Cronache

Le bugie della sinistra sulla tassa piatta

La sinistra ha le sue roccheforti nei quartieri benestanti delle grandi città. Ecco quali interessi vogliono tutelare

Le bugie della sinistra sulla tassa piatta

L'onorevole Yoram Gutgeld ha tutta la nostra comprensione. È chiaro che in campagna elettorale l'esigenza di conquistare il consenso o, per alcuni, di difendere quel che resta del proprio consenso fa premio su ogni altra considerazione. L'Istituto Bruno Leoni e con lui Nicola Rossi non si candidano a nulla: possiamo quindi evitare di rinunciare al buon senso.

Quando si discute di flat tax, stupisce come anche persone molto avvertite fatichino a comprendere il principio della deducibilità per deduzione. Molto semplicemente: non è vero che con una aliquota flat gli individui pagherebbero in tasse il 25% dei propri redditi. La proposta avanzata mesi fa dall'Istituto Bruno Leoni prevede l'esistenza di una quota esente. L'aliquota «fissa» si applica alla differenza fra il reddito e la quota esente. Immaginiamo che la quota esente sia di 11mila euro, e una persona ne guadagni 13mila. Non pagherà il 25% di 13mila, bensì il 25% di 2.000 (reddito-quota esente). Nella nostra proposta, la quota esente è inoltre calcolata attraverso parametri che ne consentono l'aggiustamento sulla base della distribuzione geografica (perché il costo della vita al Sud e al Nord è diverso) e delle dimensioni del nucleo familiare.

Merita di essere sottolineata poi un'altra questione. Non è obbligatorio conoscere la differenza fra equità verticale (a diverse capacità contributive devono corrispondere diversi oneri tributari) ed equità orizzontale (a identiche capacità contributive anche se di diversa fonte devono corrispondere uguali oneri tributari) ma non è nemmeno vietato documentarsi al riguardo. Ed è soprattutto (ma non solo) sul secondo punto che emerge la natura equa della flat tax.

La coalizione per la quale si candida Gutgeld in questi ultimi anni ha contribuito significativamente a moltiplicare le imposte «piatte» (con aliquota, si noti, vicina all'aliquota più bassa prevalente sui redditi da lavoro) su redditi che tipicamente riguardano i più abbienti: dalle rendite immobiliari alle partecipazioni azionarie. L'accusa di «aiutare i ricchi» suona, su alcune bocche, un po' curiosa.

Sul fronte delle coperture, poi, la proposta Ibl indica le fonti di copertura ed è stata pensata, coerentemente con lo spirito di un Istituto che pone da sempre il tema della sostenibilità delle spese pubbliche (non solo in campagna elettorale), rigorosamente in pareggio di bilancio. Più in generale, appare un tantino audace sottolineare il tema delle coperture da parte dell'esponente di una coalizione che ha portato dal 2014 al 2017 l'avanzo pubblico primario (corretto per il ciclo) dal 3,6% all'1,7% del Pil.

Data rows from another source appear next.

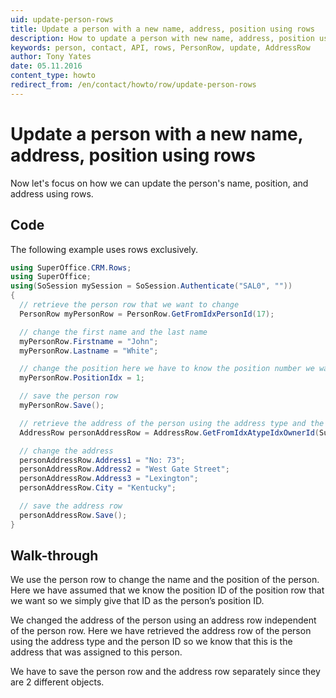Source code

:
 ```yaml
---
uid: update-person-rows
title: Update a person with a new name, address, position using rows
description: How to update a person with new name, address, position using rows.
keywords: person, contact, API, rows, PersonRow, update, AddressRow
author: Tony Yates
date: 05.11.2016
content_type: howto
redirect_from: /en/contact/howto/row/update-person-rows
---
```


# Update a person with a new name, address, position using rows

Now let's focus on how we can update the person's name, position, and address using rows.

## Code

The following example uses rows exclusively.

```csharp
using SuperOffice.CRM.Rows;
using SuperOffice;
using(SoSession mySession = SoSession.Authenticate("SAL0", ""))
{
  // retrieve the person row that we want to change
  PersonRow myPersonRow = PersonRow.GetFromIdxPersonId(17);

  // change the first name and the last name
  myPersonRow.Firstname = "John";
  myPersonRow.Lastname = "White";

  // change the position here we have to know the position number we want to change to
  myPersonRow.PositionIdx = 1;

  // save the person row
  myPersonRow.Save();

  // retrieve the address of the person using the address type and the person id
  AddressRow personAddressRow = AddressRow.GetFromIdxAtypeIdxOwnerId(SuperOffice.Data.AddressType.PersonPrivateAddress, 17);

  // change the address
  personAddressRow.Address1 = "No: 73";
  personAddressRow.Address2 = "West Gate Street";
  personAddressRow.Address3 = "Lexington";
  personAddressRow.City = "Kentucky";

  // save the address row
  personAddressRow.Save();
}
```

## Walk-through

We use the person row to change the name and the position of the person. Here we have assumed that we know the position ID of the position row that we want so we simply give that ID as the person’s position ID.

We changed the address of the person using an address row independent of the person row. Here we have retrieved the address row of the person using the address type and the person ID so we know that this is the address that was assigned to this person.

We have to save the person row and the address row separately since they are 2 different objects.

La realtà è semplice: come testimonia anche il programma elettorale del partito nel quale Gutgeld milita, a Gutgeld l'attuale sistema fiscale tutto sommato non dispiace. Infatti non si propone di cambiarlo più di tanto: se non attraverso altre iniziative ad hoc che hanno forse l'effetto di rassicurare alcuni gruppi di elettori ma che non incidono sull'architettura di un sistema troppo esoso e complesso per un Stato al servizio dei suoi cittadini ma perfetto per uno che ci considera tutti sudditi.

Quali siano questi gruppi politici, decida il lettore. Certo è che l'estrema complessità del sistema attuale è più tollerabile proprio da parte di chi ha più risorse a disposizione: consulenti, complesse strutture societarie e quant'altro.

Forse vale la pena por mente al fatto che nelle ultime amministrative il centrosinistra abbia trovato le sue roccheforti nei quartieri più benestanti delle grandi città, per capire quali interessi sono tutelati dalla mera difesa dello status quo.